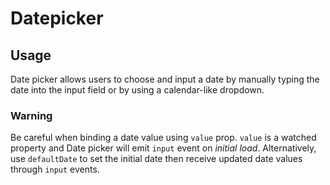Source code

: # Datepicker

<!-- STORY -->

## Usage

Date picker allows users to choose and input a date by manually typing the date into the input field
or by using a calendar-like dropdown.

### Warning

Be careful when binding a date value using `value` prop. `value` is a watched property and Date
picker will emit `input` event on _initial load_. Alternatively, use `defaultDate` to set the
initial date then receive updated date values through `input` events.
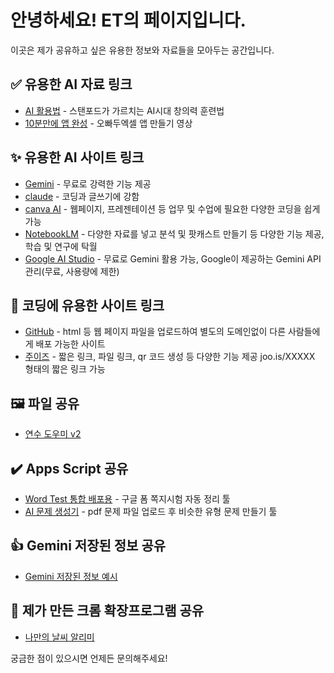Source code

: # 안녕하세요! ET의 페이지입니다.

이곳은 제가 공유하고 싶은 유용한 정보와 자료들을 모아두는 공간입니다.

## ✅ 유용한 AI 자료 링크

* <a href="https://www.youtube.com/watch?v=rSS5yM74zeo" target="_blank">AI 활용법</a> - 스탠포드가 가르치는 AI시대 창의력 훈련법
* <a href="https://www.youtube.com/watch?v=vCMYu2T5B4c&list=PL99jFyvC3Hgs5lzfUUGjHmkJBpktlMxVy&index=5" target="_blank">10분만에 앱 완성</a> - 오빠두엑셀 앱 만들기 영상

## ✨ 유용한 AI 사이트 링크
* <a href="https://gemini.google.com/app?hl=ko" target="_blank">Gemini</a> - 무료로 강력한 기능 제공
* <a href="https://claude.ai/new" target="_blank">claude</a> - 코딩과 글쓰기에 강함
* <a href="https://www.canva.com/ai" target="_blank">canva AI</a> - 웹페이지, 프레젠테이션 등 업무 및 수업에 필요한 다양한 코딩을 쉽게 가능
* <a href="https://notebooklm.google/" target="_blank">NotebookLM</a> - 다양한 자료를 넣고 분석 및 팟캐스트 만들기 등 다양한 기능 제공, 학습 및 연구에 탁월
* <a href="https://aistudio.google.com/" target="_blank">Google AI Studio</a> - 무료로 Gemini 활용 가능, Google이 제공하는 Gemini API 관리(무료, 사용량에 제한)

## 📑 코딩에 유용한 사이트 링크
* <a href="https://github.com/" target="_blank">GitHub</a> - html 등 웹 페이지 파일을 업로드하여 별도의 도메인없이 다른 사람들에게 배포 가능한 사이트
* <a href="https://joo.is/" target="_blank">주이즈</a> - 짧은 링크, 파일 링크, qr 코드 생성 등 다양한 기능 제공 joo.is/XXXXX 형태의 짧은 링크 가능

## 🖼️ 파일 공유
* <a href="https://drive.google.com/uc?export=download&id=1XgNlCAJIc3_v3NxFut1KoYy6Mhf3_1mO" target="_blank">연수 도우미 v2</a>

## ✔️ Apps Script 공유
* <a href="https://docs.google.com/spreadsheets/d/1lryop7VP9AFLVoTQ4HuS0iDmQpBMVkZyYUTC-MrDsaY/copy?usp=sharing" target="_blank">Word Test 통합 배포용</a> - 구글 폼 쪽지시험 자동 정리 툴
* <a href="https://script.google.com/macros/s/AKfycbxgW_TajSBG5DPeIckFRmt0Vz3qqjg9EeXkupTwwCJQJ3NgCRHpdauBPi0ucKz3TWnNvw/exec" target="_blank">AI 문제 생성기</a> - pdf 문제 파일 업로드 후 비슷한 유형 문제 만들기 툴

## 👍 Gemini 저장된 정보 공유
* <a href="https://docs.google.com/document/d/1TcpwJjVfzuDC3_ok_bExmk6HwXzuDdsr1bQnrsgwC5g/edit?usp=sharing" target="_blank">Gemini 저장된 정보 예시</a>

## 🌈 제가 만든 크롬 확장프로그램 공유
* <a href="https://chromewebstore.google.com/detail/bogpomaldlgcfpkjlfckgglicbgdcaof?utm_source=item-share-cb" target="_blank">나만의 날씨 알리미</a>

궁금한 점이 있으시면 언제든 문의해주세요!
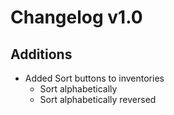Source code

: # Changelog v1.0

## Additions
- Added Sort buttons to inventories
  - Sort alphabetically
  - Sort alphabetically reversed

__Task to carry out__. The response should be the lines from the one containing "## 🌈 제가 만든 크롬 확장프로그램 공유" through the final line of the records, reproduced exactly and with every picture left out.

__Response for this exercise__.
## 🌈 제가 만든 크롬 확장프로그램 공유
* <a href="https://chromewebstore.google.com/detail/bogpomaldlgcfpkjlfckgglicbgdcaof?utm_source=item-share-cb" target="_blank">나만의 날씨 알리미</a>

궁금한 점이 있으시면 언제든 문의해주세요!
Source code

: # Changelog v1.0

## Additions
- Added Sort buttons to inventories
  - Sort alphabetically
  - Sort alphabetically reversed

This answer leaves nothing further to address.